Write the records below out again exactly as given, with no images.

[Plain-text document sources]
● ● ● ●
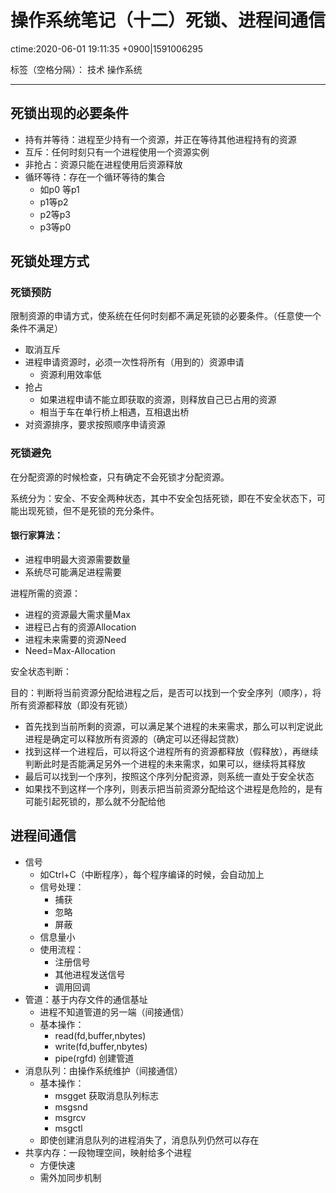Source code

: # 操作系统笔记（十二）死锁、进程间通信
ctime:2020-06-01 19:11:35 +0900|1591006295

标签（空格分隔）： 技术 操作系统

---

## 死锁出现的必要条件

- 持有并等待：进程至少持有一个资源，并正在等待其他进程持有的资源
- 互斥：任何时刻只有一个进程使用一个资源实例
- 非抢占：资源只能在进程使用后资源释放
- 循环等待：存在一个循环等待的集合
  - 如p0 等p1
  - p1等p2
  - p2等p3
  - p3等p0

## 死锁处理方式

### 死锁预防

限制资源的申请方式，使系统在任何时刻都不满足死锁的必要条件。（任意使一个条件不满足）

- 取消互斥
- 进程申请资源时，必须一次性将所有（用到的）资源申请
  - 资源利用效率低
- 抢占
  - 如果进程申请不能立即获取的资源，则释放自己已占用的资源
  - 相当于车在单行桥上相遇，互相退出桥
- 对资源排序，要求按照顺序申请资源

### 死锁避免

在分配资源的时候检查，只有确定不会死锁才分配资源。

系统分为：安全、不安全两种状态，其中不安全包括死锁，即在不安全状态下，可能出现死锁，但不是死锁的充分条件。

#### 银行家算法：

- 进程申明最大资源需要数量
- 系统尽可能满足进程需要

进程所需的资源：

- 进程的资源最大需求量Max
- 进程已占有的资源Allocation
- 进程未来需要的资源Need
- Need=Max-Allocation

安全状态判断：

目的：判断将当前资源分配给进程之后，是否可以找到一个安全序列（顺序），将所有资源都释放（即没有死锁）

- 首先找到当前所剩的资源，可以满足某个进程的未来需求，那么可以判定说此进程是确定可以释放所有资源的（确定可以还得起贷款）
- 找到这样一个进程后，可以将这个进程所有的资源都释放（假释放），再继续判断此时是否能满足另外一个进程的未来需求，如果可以，继续将其释放
- 最后可以找到一个序列，按照这个序列分配资源，则系统一直处于安全状态
- 如果找不到这样一个序列，则表示把当前资源分配给这个进程是危险的，是有可能引起死锁的，那么就不分配给他


## 进程间通信

- 信号
  - 如Ctrl+C（中断程序），每个程序编译的时候，会自动加上
  - 信号处理：
    - 捕获
    - 忽略
    - 屏蔽
  - 信息量小
  - 使用流程：
    - 注册信号
    - 其他进程发送信号
    - 调用回调
- 管道：基于内存文件的通信基址
  - 进程不知道管道的另一端（间接通信）
  - 基本操作：
    - read(fd,buffer,nbytes)
    - write(fd,buffer,nbytes)
    - pipe(rgfd) 创建管道
- 消息队列：由操作系统维护（间接通信）
  - 基本操作：
    - msgget 获取消息队列标志
    - msgsnd
    - msgrcv
    - msgctl
  - 即使创建消息队列的进程消失了，消息队列仍然可以存在
- 共享内存：一段物理空间，映射给多个进程
  - 方便快速
  - 需外加同步机制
● ● ● ●
» **EXERCISE SOLUTION**:
Source code

: # 操作系统笔记（十二）死锁、进程间通信
ctime:2020-06-01 19:11:35 +0900|1591006295

标签（空格分隔）： 技术 操作系统

---

## 死锁出现的必要条件

- 持有并等待：进程至少持有一个资源，并正在等待其他进程持有的资源
- 互斥：任何时刻只有一个进程使用一个资源实例
- 非抢占：资源只能在进程使用后资源释放
- 循环等待：存在一个循环等待的集合
  - 如p0 等p1
  - p1等p2
  - p2等p3
  - p3等p0

## 死锁处理方式

### 死锁预防

限制资源的申请方式，使系统在任何时刻都不满足死锁的必要条件。（任意使一个条件不满足）

- 取消互斥
- 进程申请资源时，必须一次性将所有（用到的）资源申请
  - 资源利用效率低
- 抢占
  - 如果进程申请不能立即获取的资源，则释放自己已占用的资源
  - 相当于车在单行桥上相遇，互相退出桥
- 对资源排序，要求按照顺序申请资源

### 死锁避免

在分配资源的时候检查，只有确定不会死锁才分配资源。

系统分为：安全、不安全两种状态，其中不安全包括死锁，即在不安全状态下，可能出现死锁，但不是死锁的充分条件。

#### 银行家算法：

- 进程申明最大资源需要数量
- 系统尽可能满足进程需要

进程所需的资源：

- 进程的资源最大需求量Max
- 进程已占有的资源Allocation
- 进程未来需要的资源Need
- Need=Max-Allocation

安全状态判断：

目的：判断将当前资源分配给进程之后，是否可以找到一个安全序列（顺序），将所有资源都释放（即没有死锁）

- 首先找到当前所剩的资源，可以满足某个进程的未来需求，那么可以判定说此进程是确定可以释放所有资源的（确定可以还得起贷款）
- 找到这样一个进程后，可以将这个进程所有的资源都释放（假释放），再继续判断此时是否能满足另外一个进程的未来需求，如果可以，继续将其释放
- 最后可以找到一个序列，按照这个序列分配资源，则系统一直处于安全状态
- 如果找不到这样一个序列，则表示把当前资源分配给这个进程是危险的，是有可能引起死锁的，那么就不分配给他


## 进程间通信

- 信号
  - 如Ctrl+C（中断程序），每个程序编译的时候，会自动加上
  - 信号处理：
    - 捕获
    - 忽略
    - 屏蔽
  - 信息量小
  - 使用流程：
    - 注册信号
    - 其他进程发送信号
    - 调用回调
- 管道：基于内存文件的通信基址
  - 进程不知道管道的另一端（间接通信）
  - 基本操作：
    - read(fd,buffer,nbytes)
    - write(fd,buffer,nbytes)
    - pipe(rgfd) 创建管道
- 消息队列：由操作系统维护（间接通信）
  - 基本操作：
    - msgget 获取消息队列标志
    - msgsnd
    - msgrcv
    - msgctl
  - 即使创建消息队列的进程消失了，消息队列仍然可以存在
- 共享内存：一段物理空间，映射给多个进程
  - 方便快速
  - 需外加同步机制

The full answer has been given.